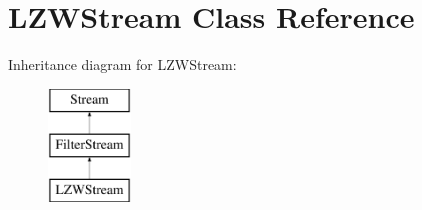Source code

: \hypertarget{class_l_z_w_stream}{}\section{L\+Z\+W\+Stream Class Reference}
\label{class_l_z_w_stream}
Inheritance diagram for L\+Z\+W\+Stream\+:\begin{figure}[H]
\begin{center}
\leavevmode
\includegraphics[height=3.000000cm]{class_l_z_w_stream}
\end{center}
\end{figure}
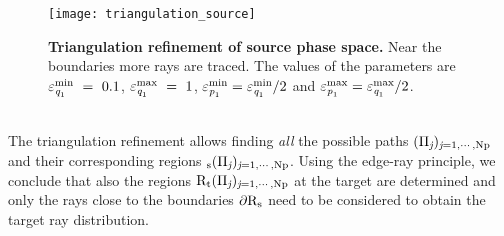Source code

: \hfill
\begin{figure}[h]
  \begin{center}
  \texttt{[image: triangulation\_source]}
  \end{center}
  \caption{\textbf{Triangulation refinement of source phase space.} 
Near the boundaries more rays are traced.
    The values of the parameters are $\varepsilon_{\textit{q}_1}^\textrm{min}~=~ 0.1$, $\varepsilon_{\textit{q}_1}^\textrm{max}~=~1$, $\varepsilon_{\textit{p}_1}^\textrm{min}= \varepsilon_{\textit{q}_1}^\textrm{min}/2$ and $\varepsilon_{\textit{p}_1}^\textrm{max} = \varepsilon_{\textit{q}_1}^\textrm{max}/2$.}
   \label{fig:triangulation_refinement}
  \end{figure}
\\ \indent The triangulation refinement allows finding \textit{all} the possible paths $(\Pi_{\textit{j}})_{\textit{j} = 1, \cdots, \textrm{Np}}$ and their corresponding regions $_\textrm{s}(\Pi_{\textit{j}})_{\textit{j} = 1, \cdots, \textrm{Np}}$. Using the edge-ray principle, we conclude that also the regions $\mbox{$\textup{R}$}_\textrm{t}(\Pi_{\textit{j}})_{\textit{j} = 1, \cdots, \textrm{Np}}$ at the target are determined and only the rays close to the boundaries
$\partial\mbox{$\textup{R}$}_\textrm{s}$ need to be considered to obtain the target ray distribution.
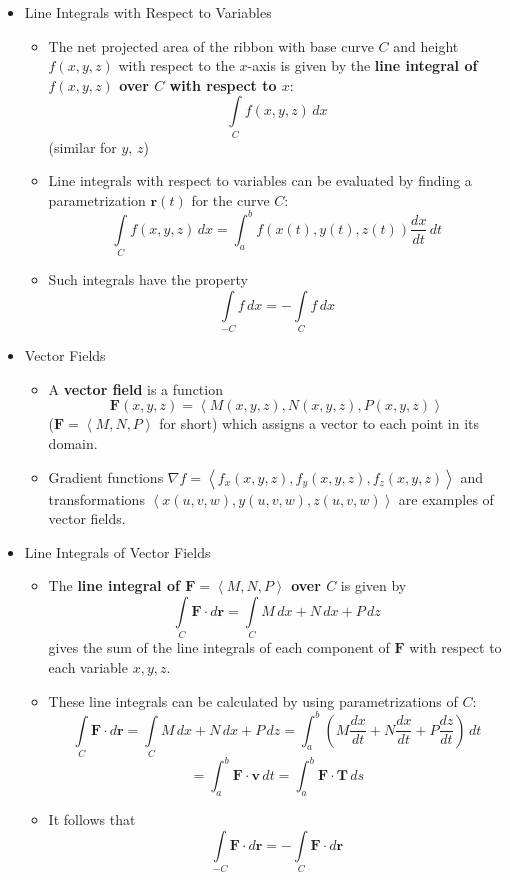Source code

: \documentclass[12pt]{article}
\renewcommand{\vec}[1]{\mathbf{#1}}
\newcommand{\dvar}[1]{\,d{#1}}
\newcommand{\<}{\left<}
\renewcommand{\>}{\right>}
\begin{document}
  \begin{itemize}
  
  \item Line Integrals with Respect to Variables
  
    \begin{itemize}
      \item The net projected area of the ribbon with base curve $C$ and height $f(x,y,z)$ with respect to the $x$-axis is given by the \textbf{line integral of $f(x,y,z)$ over $C$ with respect to $x$}: \[\int\limits_C f(x,y,z)\,dx\] (similar for $y$, $z$)
      \item Line integrals with respect to variables can be evaluated by finding a parametrization $\vec{r}(t)$ for the curve $C$:
        \[
          \int\limits_C f(x,y,z)\,dx = \int_a^b f(x(t),y(t),z(t))\frac{dx}{dt}\,dt
        \]
      \item Such integrals have the property \[\int\limits_{-C} f\dvar{x} = -\int\limits_{C} f\dvar{x}\]
    \end{itemize}
  
  \item Vector Fields
  
    \begin{itemize}
    \item A \textbf{vector field} is a function \[\vec{F}(x,y,z)=\<M(x,y,z),N(x,y,z),P(x,y,z)\>\] ($\vec{F}=\<M,N,P\>$ for short) which assigns a vector to each point in its domain.
    \item Gradient functions $\nabla f=\<f_x(x,y,z),f_y(x,y,z),f_z(x,y,z)\>$ and transformations $\<x(u,v,w),y(u,v,w),z(u,v,w)\>$ are examples of vector fields.
    \end{itemize}
  
  \item Line Integrals of Vector Fields
  
    \begin{itemize}
    \item The \textbf{line integral of $\vec{F}=\<M,N,P\>$ over $C$} is given by 
      \[\int\limits_C \vec{F}\cdot d\vec{r} = \int\limits_C M\,dx + N\,dx + P\,dz\]
    gives the sum of the line integrals of each component of $\vec{F}$ with respect to each variable $x,y,z$.
    \item These line integrals can be calculated by using parametrizations of $C$: 
      \[
        \int\limits_C \vec{F}\cdot d\vec{r} = 
        \int\limits_C M\,dx + N\,dx + P\,dz = 
        \int_a^b \left(M\frac{dx}{dt} + N\frac{dx}{dt} + P\frac{dz}{dt}\right)\,dt 
      \]
      \[
        =
        \int_a^b \vec{F}\cdot\vec{v}\,dt =
        \int_a^b \vec{F}\cdot\vec{T}\,ds 
      \]
    \item It follows that \[\int\limits_{-C} \vec{F}\cdot d\vec{r} = - \int\limits_C \vec{F}\cdot d\vec{r}\]
    \end{itemize}
    

\end{itemize}
\end{document}
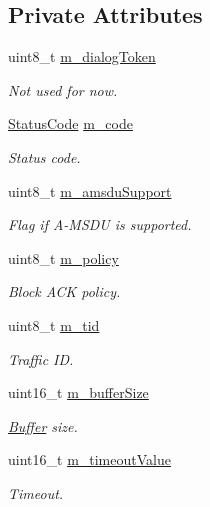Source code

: \subsection*{Private Attributes}
\begin{DoxyCompactItemize}
\item 
uint8\+\_\+t \hyperlink{classns3_1_1MgtAddBaResponseHeader_a3feffddcab1185126c37d833f4d480ce}{m\+\_\+dialog\+Token}
\begin{DoxyCompactList}\small\item\em Not used for now. \end{DoxyCompactList}\item 
\hyperlink{classns3_1_1StatusCode}{Status\+Code} \hyperlink{classns3_1_1MgtAddBaResponseHeader_afcee59678062bc46f5843a725d735e6b}{m\+\_\+code}
\begin{DoxyCompactList}\small\item\em Status code. \end{DoxyCompactList}\item 
uint8\+\_\+t \hyperlink{classns3_1_1MgtAddBaResponseHeader_a11f64936fd91d6ff3ca697f3369ae371}{m\+\_\+amsdu\+Support}
\begin{DoxyCompactList}\small\item\em Flag if A-\/\+M\+S\+DU is supported. \end{DoxyCompactList}\item 
uint8\+\_\+t \hyperlink{classns3_1_1MgtAddBaResponseHeader_a6cb62392943e751be833cbef7dbe9dda}{m\+\_\+policy}
\begin{DoxyCompactList}\small\item\em Block A\+CK policy. \end{DoxyCompactList}\item 
uint8\+\_\+t \hyperlink{classns3_1_1MgtAddBaResponseHeader_ab07814fdd0cab095f482656cbe8b20e6}{m\+\_\+tid}
\begin{DoxyCompactList}\small\item\em Traffic ID. \end{DoxyCompactList}\item 
uint16\+\_\+t \hyperlink{classns3_1_1MgtAddBaResponseHeader_a096db2e879b1b2ea1b4965fdbdeb74ec}{m\+\_\+buffer\+Size}
\begin{DoxyCompactList}\small\item\em \hyperlink{classns3_1_1Buffer}{Buffer} size. \end{DoxyCompactList}\item 
uint16\+\_\+t \hyperlink{classns3_1_1MgtAddBaResponseHeader_a80cf49d04f1ba5fd1f892319ec23c6de}{m\+\_\+timeout\+Value}
\begin{DoxyCompactList}\small\item\em Timeout. \end{DoxyCompactList}\end{DoxyCompactItemize}
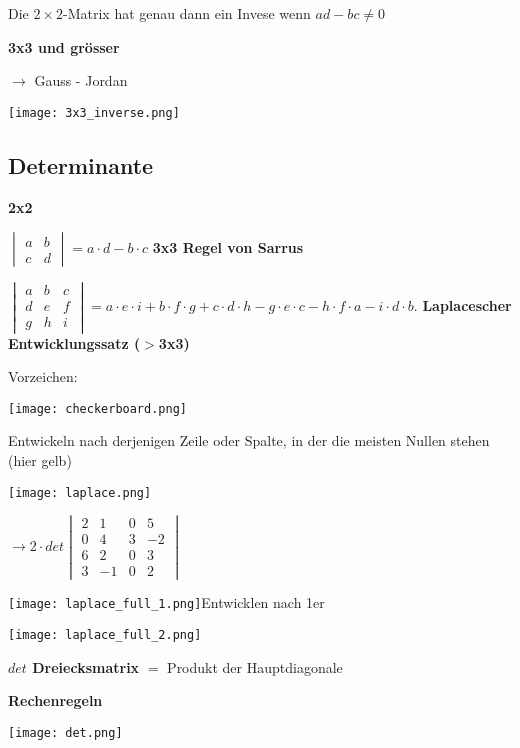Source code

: \begin{multicols*}{3}
{Die $2\times2$-Matrix hat genau dann ein Invese wenn $ad-bc \neq 0$}

\textbf{3x3 und grösser}

{$\rightarrow$ Gauss - Jordan}

 \texttt{[image: 3x3\_inverse.png]} 
\WhiteSpace

\subsection{Determinante}
{\textbf{2x2}}

$\begin{vmatrix}
a & b\\
c & d
\end{vmatrix} = a\cdot d - b\cdot c $
\WhiteSpace
\textbf{3x3 Regel von Sarrus}

$\begin{vmatrix} a & b & c \\ d & e & f \\ g & h &i \end{vmatrix} = a \cdot e \cdot i + b \cdot f \cdot g + c \cdot d \cdot h - g \cdot e \cdot c - h \cdot f \cdot a - i \cdot d \cdot b.$
\WhiteSpace
\textbf{Laplacescher Entwicklungssatz ($ >$3x3)}

{\begin{multicols}{2}
Vorzeichen:

\columnbreak
{ \texttt{[image: checkerboard.png]} }
 
\end{multicols}}

{{Entwickeln nach derjenigen Zeile oder Spalte, in
der die meisten Nullen stehen (hier gelb)}}
{\begin{multicols}{2}
 {\texttt{[image: laplace.png]}}
\columnbreak

{  $ \rightarrow  2 \cdot det \begin{vmatrix} 2 & 1 & 0 & 5 \\ 0 & 4 & 3 & -2 \\ 6 & 2 &0 & 3 \\ 3 & -1 &0 & 2 \end{vmatrix} $}
\end{multicols}}

{\texttt{[image: laplace\_full\_1.png]}Entwicklen nach 1er}  

{\texttt{[image: laplace\_full\_2.png]}}


\textbf{$det$ Dreiecksmatrix}
$ = $ Produkt der Hauptdiagonale
\WhiteSpace

\textbf{Rechenregeln}

{\texttt{[image: det.png]}}


 
\mbox{}
	
\end{multicols*} 


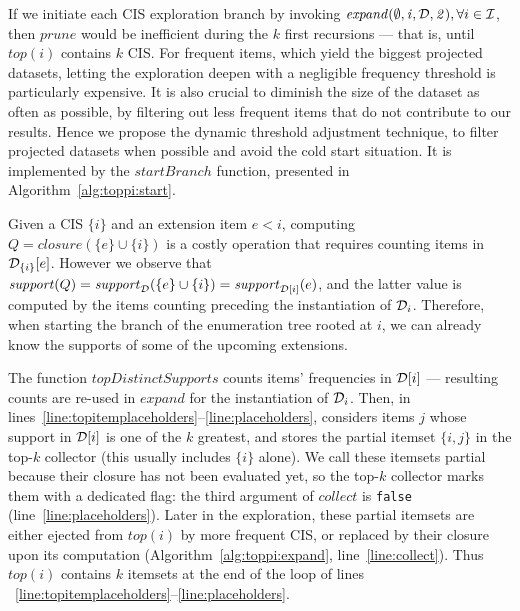 If we initiate each CIS exploration branch by invoking $\mathit{expand(\emptyset, i, {\cal D}, 2)}, \forall i \in {\cal I}$,
then $\mathit{prune}$ would be inefficient during the $k$ first recursions
--- that is, until $\mathit{top}(i)$ contains $k$ CIS.
For frequent items, which yield the biggest projected datasets,
letting the exploration deepen with a negligible frequency threshold is particularly expensive.
It is also crucial to diminish the size of the dataset as often as possible,
by filtering out less frequent items that do not contribute to our results.
Hence we propose the dynamic threshold adjustment technique,
to filter projected datasets when possible and avoid the cold start situation.
It is implemented by the $\mathit{startBranch}$ function, presented in Algorithm~\ref{alg:toppi:start}.



Given a CIS $\{i\}$ and an extension item $e < i$,
computing $Q=\mathit{closure}(\{e\} \cup \{i\})$ is a costly operation
that requires counting items in ${\cal D}_{\{i\}}[e]$.
However we observe that $\mathit{support}(Q) = \mathit{support}_{\cal D}(\{e\} \cup \{i\}) = \mathit{support}_{{\cal D}[i]}(e)$,
and the latter value is computed by the items counting
preceding the instantiation of ${\cal D}_{i}$.
Therefore, when starting the branch of the enumeration tree rooted at $i$,
we can already know the supports of some of the upcoming extensions.

The function $\mathit{topDistinctSupports}$ counts items' frequencies in ${\cal D}[i]$ ---
resulting counts are re-used in $\mathit{expand}$ for the instantiation of ${\cal D}_{i}$.
Then, in lines~\ref{line:topitemplaceholders}--\ref{line:placeholders},
\toppi considers items $j$ whose support in ${\cal D}[i]$ is one of the $k$ greatest,
and stores the partial itemset $\{i,j\}$ in the top-$k$ collector (this usually includes $\{i\}$ alone).
We call these itemsets partial because their closure has not been evaluated yet,
so the top-$k$ collector marks them with a dedicated flag:
the third argument of $\mathit{collect}$ is \verb|false| (line~\ref{line:placeholders}).
Later in the exploration,
these partial itemsets are either ejected from $\mathit{top(i)}$ by more frequent CIS,
or replaced by their closure upon its computation (Algorithm~\ref{alg:toppi:expand}, line~\ref{line:collect}).
Thus $\mathit{top(i)}$ contains $k$ itemsets at the end of the loop of lines ~\ref{line:topitemplaceholders}--\ref{line:placeholders}.

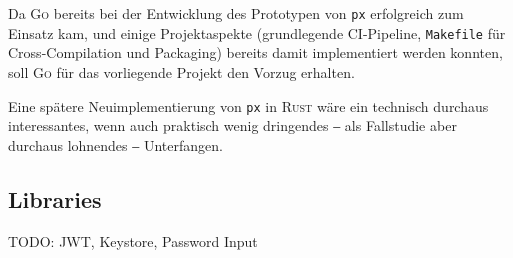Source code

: Da \textsc{Go} bereits bei der Entwicklung des Prototypen von \texttt{px} erfolgreich zum Einsatz kam, und einige Projektaspekte (grundlegende CI-Pipeline, \texttt{Makefile} für Cross-Compilation und Packaging) bereits damit implementiert werden konnten, soll \textsc{Go} für das vorliegende Projekt den Vorzug erhalten.

Eine spätere Neuimplementierung von \texttt{px} in \textsc{Rust} wäre ein technisch durchaus interessantes, wenn auch praktisch wenig dringendes ‒ als Fallstudie aber durchaus lohnendes ‒ Unterfangen.

\subsection{Libraries}

TODO: JWT, Keystore, Password Input
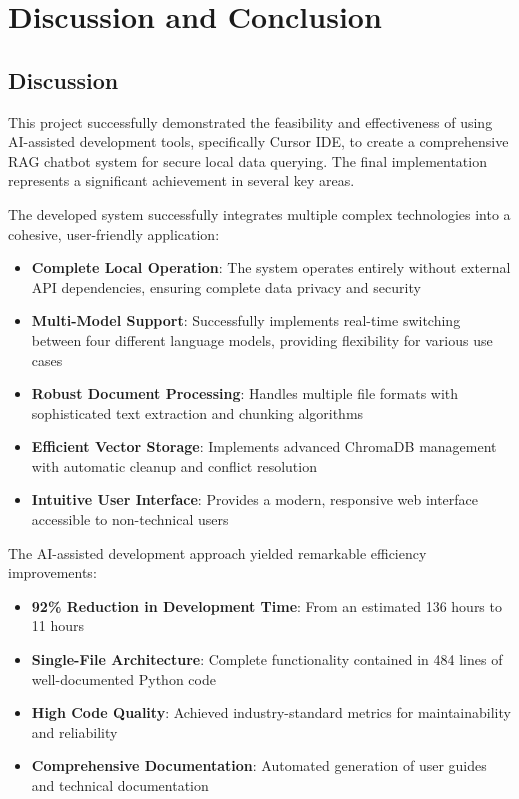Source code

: \documentclass[12pt,letterpaper]{article}
\begin{document}
\newpage

\section{Discussion and Conclusion}

\subsection{Discussion}

This project successfully demonstrated the feasibility and effectiveness of using AI-assisted development tools, specifically Cursor IDE, to create a comprehensive RAG chatbot system for secure local data querying. The final implementation represents a significant achievement in several key areas.

The developed system successfully integrates multiple complex technologies into a cohesive, user-friendly application:

\begin{itemize}
    \item \textbf{Complete Local Operation}: The system operates entirely without external API dependencies, ensuring complete data privacy and security
    \item \textbf{Multi-Model Support}: Successfully implements real-time switching between four different language models, providing flexibility for various use cases
    \item \textbf{Robust Document Processing}: Handles multiple file formats with sophisticated text extraction and chunking algorithms
    \item \textbf{Efficient Vector Storage}: Implements advanced ChromaDB management with automatic cleanup and conflict resolution
    \item \textbf{Intuitive User Interface}: Provides a modern, responsive web interface accessible to non-technical users
\end{itemize}

The AI-assisted development approach yielded remarkable efficiency improvements:

\begin{itemize}
    \item \textbf{92\% Reduction in Development Time}: From an estimated 136 hours to 11 hours
    \item \textbf{Single-File Architecture}: Complete functionality contained in 484 lines of well-documented Python code
    \item \textbf{High Code Quality}: Achieved industry-standard metrics for maintainability and reliability
    \item \textbf{Comprehensive Documentation}: Automated generation of user guides and technical documentation
\end{itemize}
\end{document}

· · · · ·

TASK TO CARRY OUT.
Copy all lines from the material that include "curve".

FINISHED EXERCISE.
      \item The net projected area of the ribbon with base curve $C$ and height $f(x,y,z)$ with respect to the $x$-axis is given by the \textbf{line integral of $f(x,y,z)$ over $C$ with respect to $x$}: \[\int\limits_C f(x,y,z)\,dx\] (similar for $y$, $z$)
      \item Line integrals with respect to variables can be evaluated by finding a parametrization $\vec{r}(t)$ for the curve $C$:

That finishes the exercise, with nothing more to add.